The aim was fairly simple; we would email prospective users introducing ourselves and pointing out the benefits of our product. Our target audience were blogs; our product, boiled down into very simplified terms, a chat platform for sites, perfect for blogs who want to ramp up readers and engagement. These blogs, we decided, would be easiest to contact by email. The benefits of email are obvious but nevertheless crucial for our campaign.
Free or very low cost
The crux of the matter really – email doesn’t cost you a penny so it’s ideal for campaigns (like ours) that have to reach a lot of people on a very thin budget. If your budget is slightly larger, there is inexpensive email marketing software available to help you design newsletters and other email marketing campaigns. (Read about how to get started in email marketing)
Email is very quick, there’s no waiting to be transferred to the person you want to talk to, no waiting if the phone is engaged and no long trips to visit someone in person.
This works for both the sender and the recipient. We were crazy busy during our campaign. There were so many distractions, we needed something that could be done early in the mornings, stupidly late at night, and rushed between meetings. Not only did this work well for us, it also allowed our audience to find the time to read our mission statement. Is there anything worse than a cold call? We needed people on our side; bombarding them with phone calls and unexpected meetings just don’t work for this first-stage marketing campaign. Email allows the recipient to open and read it at their discretion, meaning they’re more likely to be receptive to what we had to say.

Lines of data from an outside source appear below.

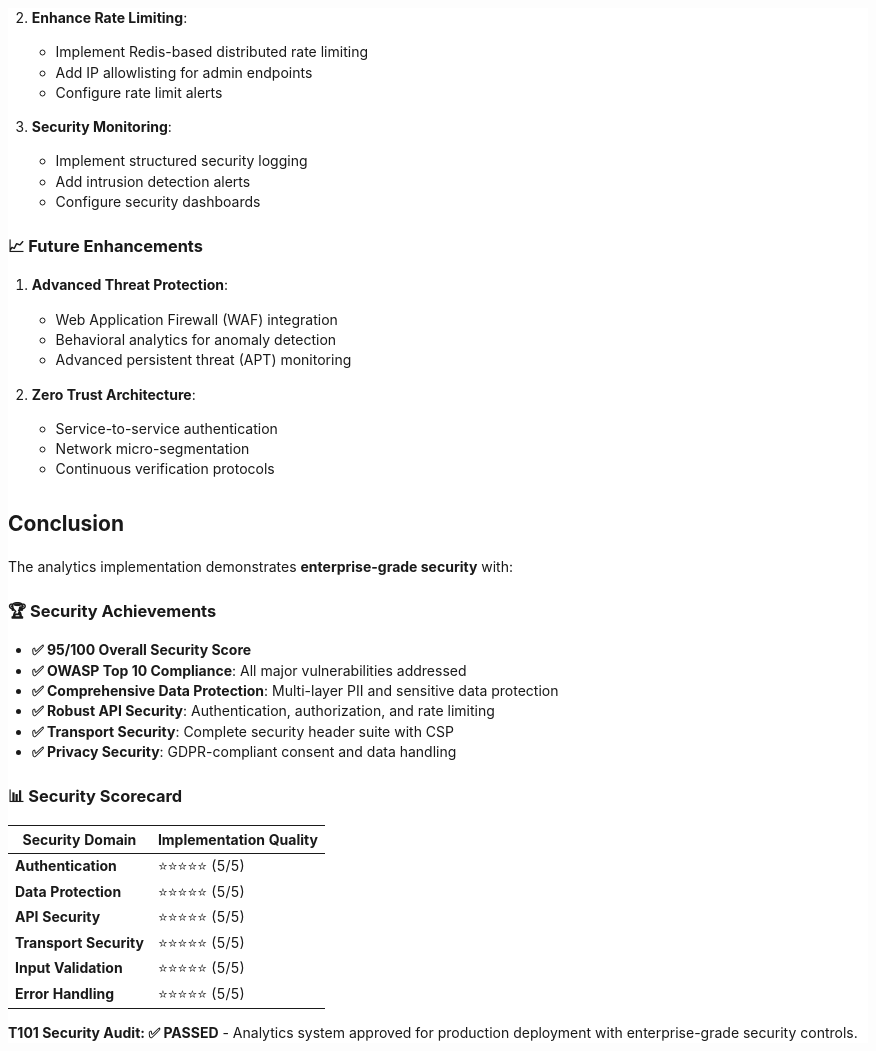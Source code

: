2. **Enhance Rate Limiting**:
   - Implement Redis-based distributed rate limiting
   - Add IP allowlisting for admin endpoints
   - Configure rate limit alerts

3. **Security Monitoring**:
   - Implement structured security logging
   - Add intrusion detection alerts
   - Configure security dashboards

### 📈 Future Enhancements

1. **Advanced Threat Protection**:
   - Web Application Firewall (WAF) integration
   - Behavioral analytics for anomaly detection
   - Advanced persistent threat (APT) monitoring

2. **Zero Trust Architecture**:
   - Service-to-service authentication
   - Network micro-segmentation
   - Continuous verification protocols

## Conclusion

The analytics implementation demonstrates **enterprise-grade security** with:

### 🏆 Security Achievements

- **✅ 95/100 Overall Security Score**
- **✅ OWASP Top 10 Compliance**: All major vulnerabilities addressed
- **✅ Comprehensive Data Protection**: Multi-layer PII and sensitive data protection
- **✅ Robust API Security**: Authentication, authorization, and rate limiting
- **✅ Transport Security**: Complete security header suite with CSP
- **✅ Privacy Security**: GDPR-compliant consent and data handling

### 📊 Security Scorecard

| Security Domain | Implementation Quality |
|----------------|----------------------|
| **Authentication** | ⭐⭐⭐⭐⭐ (5/5) |
| **Data Protection** | ⭐⭐⭐⭐⭐ (5/5) |
| **API Security** | ⭐⭐⭐⭐⭐ (5/5) |
| **Transport Security** | ⭐⭐⭐⭐⭐ (5/5) |
| **Input Validation** | ⭐⭐⭐⭐⭐ (5/5) |
| **Error Handling** | ⭐⭐⭐⭐⭐ (5/5) |

**T101 Security Audit: ✅ PASSED** - Analytics system approved for production deployment with enterprise-grade security controls.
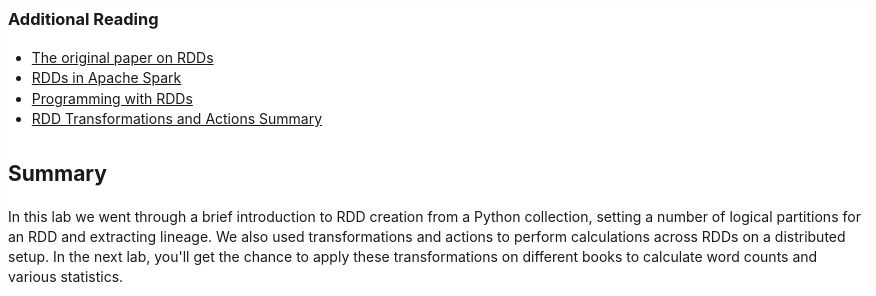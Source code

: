 

### Additional Reading

- [The original paper on RDDs](https://cs.stanford.edu/~matei/papers/2012/nsdi_spark.pdf)
- [RDDs in Apache Spark](https://data-flair.training/blogs/create-rdds-in-apache-spark/)
- [Programming with RDDs](https://runawayhorse001.github.io/LearningApacheSpark/rdd.html)
- [RDD Transformations and Actions Summary](https://www.analyticsvidhya.com/blog/2016/10/using-pyspark-to-perform-transformations-and-actions-on-rdd/)

## Summary

In this lab we went through a brief introduction to RDD creation from a Python collection, setting a number of logical partitions for an RDD and extracting lineage. We also used transformations and actions to perform calculations across RDDs on a distributed setup. In the next lab, you'll get the chance to apply these transformations on different books to calculate word counts and various statistics.

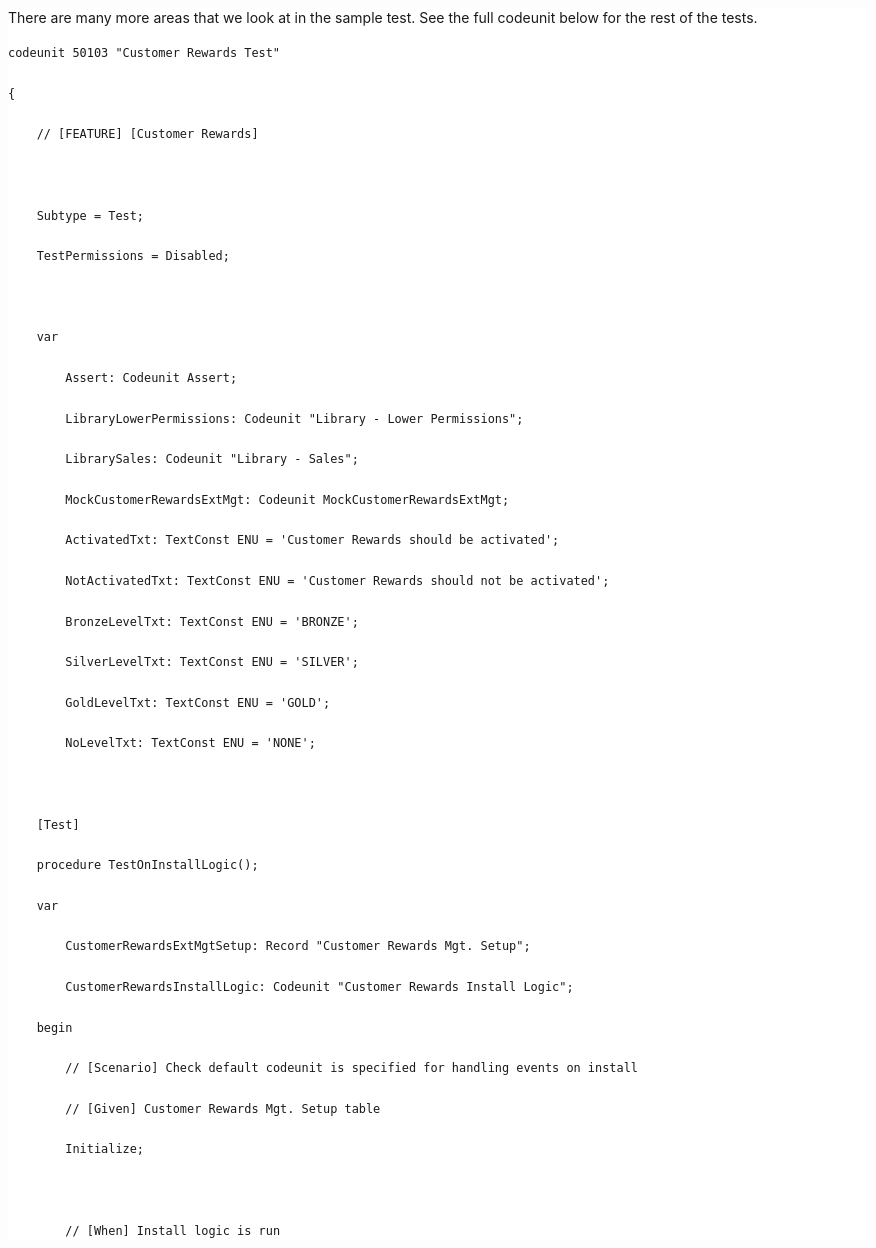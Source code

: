 There are many more areas that we look at in the sample test. See the full codeunit below for the rest of the tests. 

```
codeunit 50103 "Customer Rewards Test" 

{ 

    // [FEATURE] [Customer Rewards] 

 

    Subtype = Test; 

    TestPermissions = Disabled; 

 

    var 

        Assert: Codeunit Assert; 

        LibraryLowerPermissions: Codeunit "Library - Lower Permissions"; 

        LibrarySales: Codeunit "Library - Sales"; 

        MockCustomerRewardsExtMgt: Codeunit MockCustomerRewardsExtMgt; 

        ActivatedTxt: TextConst ENU = 'Customer Rewards should be activated'; 

        NotActivatedTxt: TextConst ENU = 'Customer Rewards should not be activated'; 

        BronzeLevelTxt: TextConst ENU = 'BRONZE'; 

        SilverLevelTxt: TextConst ENU = 'SILVER'; 

        GoldLevelTxt: TextConst ENU = 'GOLD'; 

        NoLevelTxt: TextConst ENU = 'NONE'; 

 

    [Test] 

    procedure TestOnInstallLogic(); 

    var 

        CustomerRewardsExtMgtSetup: Record "Customer Rewards Mgt. Setup"; 

        CustomerRewardsInstallLogic: Codeunit "Customer Rewards Install Logic"; 

    begin 

        // [Scenario] Check default codeunit is specified for handling events on install 

        // [Given] Customer Rewards Mgt. Setup table 

        Initialize; 

 

        // [When] Install logic is run 

```
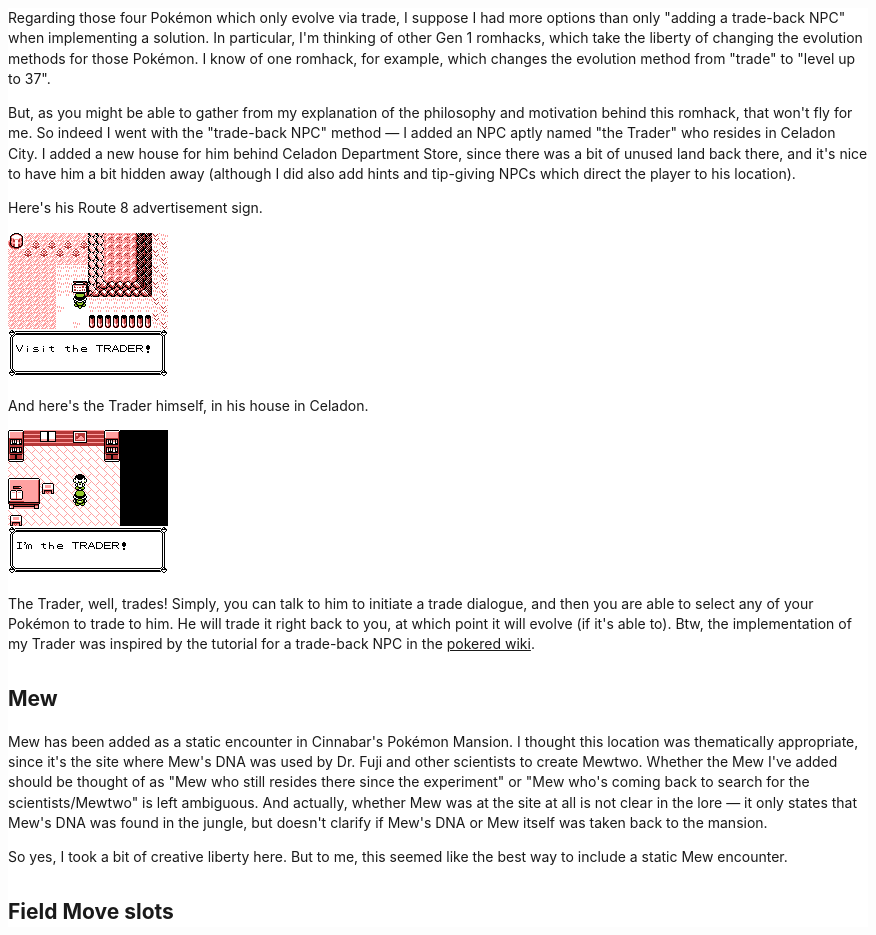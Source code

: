 Regarding those four Pokémon which only evolve via trade, I suppose I had more options than only "adding a trade-back NPC" when implementing a solution. In particular, I'm thinking of other Gen 1 romhacks, which take the liberty of changing the evolution methods for those Pokémon. I know of one romhack, for example, which changes the evolution method from "trade" to "level up to 37". 

But, as you might be able to gather from my explanation of the philosophy and motivation behind this romhack, that won't fly for me. So indeed I went with the "trade-back NPC" method — I added an NPC aptly named "the Trader" who resides in Celadon City. I added a new house for him behind Celadon Department Store, since there was a bit of unused land back there, and it's nice to have him a bit hidden away (although I did also add hints and tip-giving NPCs which direct the player to his location).

Here's his Route 8 advertisement sign.

![trader sign](../static/images/pokemon-solus-rgb/visit_the_trader.png "trader sign")

And here's the Trader himself, in his house in Celadon.

![trader](../static/images/pokemon-solus-rgb/trader.png "trader")

The Trader, well, trades! Simply, you can talk to him to initiate a trade dialogue, and then you are able to select any of your Pokémon to trade to him. He will trade it right back to you, at which point it will evolve (if it's able to). Btw, the implementation of my Trader was inspired by the tutorial for a trade-back NPC in the [pokered wiki](https://github.com/pret/pokered/wiki/Tutorials).

## Mew

Mew has been added as a static encounter in Cinnabar's Pokémon Mansion. I thought this location was thematically appropriate, since it's the site where Mew's DNA was used by Dr. Fuji and other scientists to create Mewtwo. Whether the Mew I've added should be thought of as "Mew who still resides there since the experiment" or "Mew who's coming back to search for the scientists/Mewtwo" is left ambiguous. And actually, whether Mew was at the site at all is not clear in the lore — it only states that Mew's DNA was found in the jungle, but doesn't clarify if Mew's DNA or Mew itself was taken back to the mansion.

So yes, I took a bit of creative liberty here. But to me, this seemed like the best way to include a static Mew encounter.

## Field Move slots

Emails can go around the world in a snap. With two of us working the campaign, we couldn’t go ourselves and we didn’t have time to call every single person we wanted to contact.
Nothing Beats a Personal Touch
Email allowed us to combine the aforementioned perks to create a pretty effective campaign. The more people we contacted, the more our understanding of what worked and what didn’t grew. We closely monitored the click-through rate to help us gauge which of our email copies was most effective. We came to a conclusion that may seem a little obvious – personal works best. There isn’t quite anything as annoying as an inbox full of promotional emails that have no relevance to you or your site. While it was quicker and easier for us to simply send out a mass email, the success was fairly poor. Instead, we did research into each person we contacted. Once we read their blogs and we got to know their content, our emails became much more personal and the feedback was far more positive than the mass generated copies.
While I don’t suggest that this will work for everyone, it was certainly an interesting experience for us. Were we to push it out on a greater scale, the personal touch would likely be lost, but for now it is achievable. The crucial step was being willing to change our email marketing plan. Monitoring success of emails and getting feedback helped us work out what our audience wanted to see. In terms of our success, we’re still working on it, but the future looks bright!